Set down again exactly the lines of the listing below that fall between the line holding "Diniz - UNICAMP)" and the line holding "One of my resolutions", inclusive.

================

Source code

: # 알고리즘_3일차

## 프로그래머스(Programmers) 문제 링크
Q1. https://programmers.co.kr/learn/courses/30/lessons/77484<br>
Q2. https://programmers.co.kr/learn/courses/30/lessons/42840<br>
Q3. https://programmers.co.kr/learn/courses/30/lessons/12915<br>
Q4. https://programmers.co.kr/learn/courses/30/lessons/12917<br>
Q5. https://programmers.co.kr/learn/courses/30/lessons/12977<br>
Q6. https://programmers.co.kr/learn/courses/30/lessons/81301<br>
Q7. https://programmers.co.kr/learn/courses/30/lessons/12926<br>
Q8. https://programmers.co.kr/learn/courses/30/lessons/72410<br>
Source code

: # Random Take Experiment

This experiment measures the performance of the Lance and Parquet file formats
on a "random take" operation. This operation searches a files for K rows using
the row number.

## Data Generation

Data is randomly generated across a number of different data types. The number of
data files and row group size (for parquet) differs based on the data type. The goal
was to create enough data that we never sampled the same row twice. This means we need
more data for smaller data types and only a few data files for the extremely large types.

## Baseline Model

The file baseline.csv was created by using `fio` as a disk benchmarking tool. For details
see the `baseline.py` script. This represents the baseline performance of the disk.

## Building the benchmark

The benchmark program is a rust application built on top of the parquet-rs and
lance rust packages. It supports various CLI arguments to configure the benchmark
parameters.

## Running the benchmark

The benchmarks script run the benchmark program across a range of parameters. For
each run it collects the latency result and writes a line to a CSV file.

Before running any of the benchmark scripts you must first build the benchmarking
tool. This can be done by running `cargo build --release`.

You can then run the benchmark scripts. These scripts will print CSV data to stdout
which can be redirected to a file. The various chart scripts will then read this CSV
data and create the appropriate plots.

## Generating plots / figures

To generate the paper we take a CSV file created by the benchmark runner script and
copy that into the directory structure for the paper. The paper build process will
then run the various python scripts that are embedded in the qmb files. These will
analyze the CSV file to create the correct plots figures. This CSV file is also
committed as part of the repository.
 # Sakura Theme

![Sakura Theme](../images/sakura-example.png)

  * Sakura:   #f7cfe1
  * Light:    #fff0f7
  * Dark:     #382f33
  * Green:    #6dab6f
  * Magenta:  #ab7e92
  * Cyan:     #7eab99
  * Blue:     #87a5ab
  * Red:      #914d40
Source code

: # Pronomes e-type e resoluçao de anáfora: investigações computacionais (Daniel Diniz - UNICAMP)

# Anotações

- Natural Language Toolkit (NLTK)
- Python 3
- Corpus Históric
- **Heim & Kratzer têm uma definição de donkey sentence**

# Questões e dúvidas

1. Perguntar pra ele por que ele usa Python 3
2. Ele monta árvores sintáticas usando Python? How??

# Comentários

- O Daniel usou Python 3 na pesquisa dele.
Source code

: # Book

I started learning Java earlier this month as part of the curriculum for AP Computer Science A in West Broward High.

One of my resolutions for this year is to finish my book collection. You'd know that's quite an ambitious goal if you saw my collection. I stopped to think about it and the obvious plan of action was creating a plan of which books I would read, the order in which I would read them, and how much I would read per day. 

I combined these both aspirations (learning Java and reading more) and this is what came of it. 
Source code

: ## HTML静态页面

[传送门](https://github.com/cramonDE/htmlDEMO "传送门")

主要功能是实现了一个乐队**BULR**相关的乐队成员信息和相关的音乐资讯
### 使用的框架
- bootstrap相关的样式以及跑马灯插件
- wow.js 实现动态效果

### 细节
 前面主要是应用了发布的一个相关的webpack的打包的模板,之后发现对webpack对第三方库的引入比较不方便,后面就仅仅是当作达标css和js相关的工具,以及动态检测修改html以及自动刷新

================

**Result for this task**
: # Pronomes e-type e resoluçao de anáfora: investigações computacionais (Daniel Diniz - UNICAMP)

# Anotações

- Natural Language Toolkit (NLTK)
- Python 3
- Corpus Históric
- **Heim & Kratzer têm uma definição de donkey sentence**

# Questões e dúvidas

1. Perguntar pra ele por que ele usa Python 3
2. Ele monta árvores sintáticas usando Python? How??

# Comentários

- O Daniel usou Python 3 na pesquisa dele.
Source code

: # Book

I started learning Java earlier this month as part of the curriculum for AP Computer Science A in West Broward High.

One of my resolutions for this year is to finish my book collection. You'd know that's quite an ambitious goal if you saw my collection. I stopped to think about it and the obvious plan of action was creating a plan of which books I would read, the order in which I would read them, and how much I would read per day. 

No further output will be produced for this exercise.